_To do_
Extract the lines that carry the string "models" from the listing.

*** Begin section ***

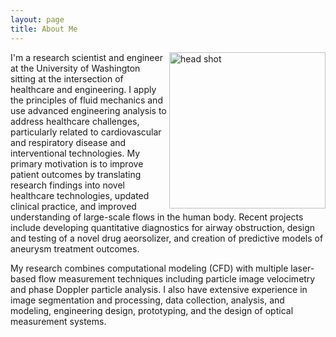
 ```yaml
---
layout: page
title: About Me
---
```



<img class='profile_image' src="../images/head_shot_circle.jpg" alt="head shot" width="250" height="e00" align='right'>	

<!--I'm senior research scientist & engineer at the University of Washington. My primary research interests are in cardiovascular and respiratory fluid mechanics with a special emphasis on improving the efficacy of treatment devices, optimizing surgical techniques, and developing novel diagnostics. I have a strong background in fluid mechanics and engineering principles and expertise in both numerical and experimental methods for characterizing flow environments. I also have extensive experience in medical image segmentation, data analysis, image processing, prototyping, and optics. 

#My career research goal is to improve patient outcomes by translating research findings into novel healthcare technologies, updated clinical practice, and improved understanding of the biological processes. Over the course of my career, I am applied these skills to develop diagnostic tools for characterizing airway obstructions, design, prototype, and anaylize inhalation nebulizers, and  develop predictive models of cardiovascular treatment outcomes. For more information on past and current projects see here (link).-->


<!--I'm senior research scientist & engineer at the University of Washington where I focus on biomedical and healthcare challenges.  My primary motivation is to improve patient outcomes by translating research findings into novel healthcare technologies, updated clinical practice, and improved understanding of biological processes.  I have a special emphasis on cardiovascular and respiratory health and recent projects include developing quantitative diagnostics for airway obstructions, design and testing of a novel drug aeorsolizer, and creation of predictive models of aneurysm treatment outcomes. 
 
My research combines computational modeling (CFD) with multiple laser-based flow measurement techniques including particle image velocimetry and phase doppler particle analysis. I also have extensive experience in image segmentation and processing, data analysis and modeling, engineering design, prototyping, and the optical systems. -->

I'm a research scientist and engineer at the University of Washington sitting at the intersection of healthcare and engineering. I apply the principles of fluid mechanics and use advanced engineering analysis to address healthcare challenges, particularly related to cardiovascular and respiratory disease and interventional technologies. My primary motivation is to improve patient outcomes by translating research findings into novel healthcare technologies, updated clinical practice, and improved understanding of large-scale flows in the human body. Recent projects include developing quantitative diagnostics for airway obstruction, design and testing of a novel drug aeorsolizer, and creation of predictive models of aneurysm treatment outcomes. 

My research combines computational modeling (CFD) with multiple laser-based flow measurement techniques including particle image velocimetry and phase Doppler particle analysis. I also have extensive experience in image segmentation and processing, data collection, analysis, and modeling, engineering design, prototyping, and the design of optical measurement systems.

*** End section ***

_Task output_
#My career research goal is to improve patient outcomes by translating research findings into novel healthcare technologies, updated clinical practice, and improved understanding of the biological processes. Over the course of my career, I am applied these skills to develop diagnostic tools for characterizing airway obstructions, design, prototype, and anaylize inhalation nebulizers, and  develop predictive models of cardiovascular treatment outcomes. For more information on past and current projects see here (link).-->
<!--I'm senior research scientist & engineer at the University of Washington where I focus on biomedical and healthcare challenges.  My primary motivation is to improve patient outcomes by translating research findings into novel healthcare technologies, updated clinical practice, and improved understanding of biological processes.  I have a special emphasis on cardiovascular and respiratory health and recent projects include developing quantitative diagnostics for airway obstructions, design and testing of a novel drug aeorsolizer, and creation of predictive models of aneurysm treatment outcomes. 
I'm a research scientist and engineer at the University of Washington sitting at the intersection of healthcare and engineering. I apply the principles of fluid mechanics and use advanced engineering analysis to address healthcare challenges, particularly related to cardiovascular and respiratory disease and interventional technologies. My primary motivation is to improve patient outcomes by translating research findings into novel healthcare technologies, updated clinical practice, and improved understanding of large-scale flows in the human body. Recent projects include developing quantitative diagnostics for airway obstruction, design and testing of a novel drug aeorsolizer, and creation of predictive models of aneurysm treatment outcomes. 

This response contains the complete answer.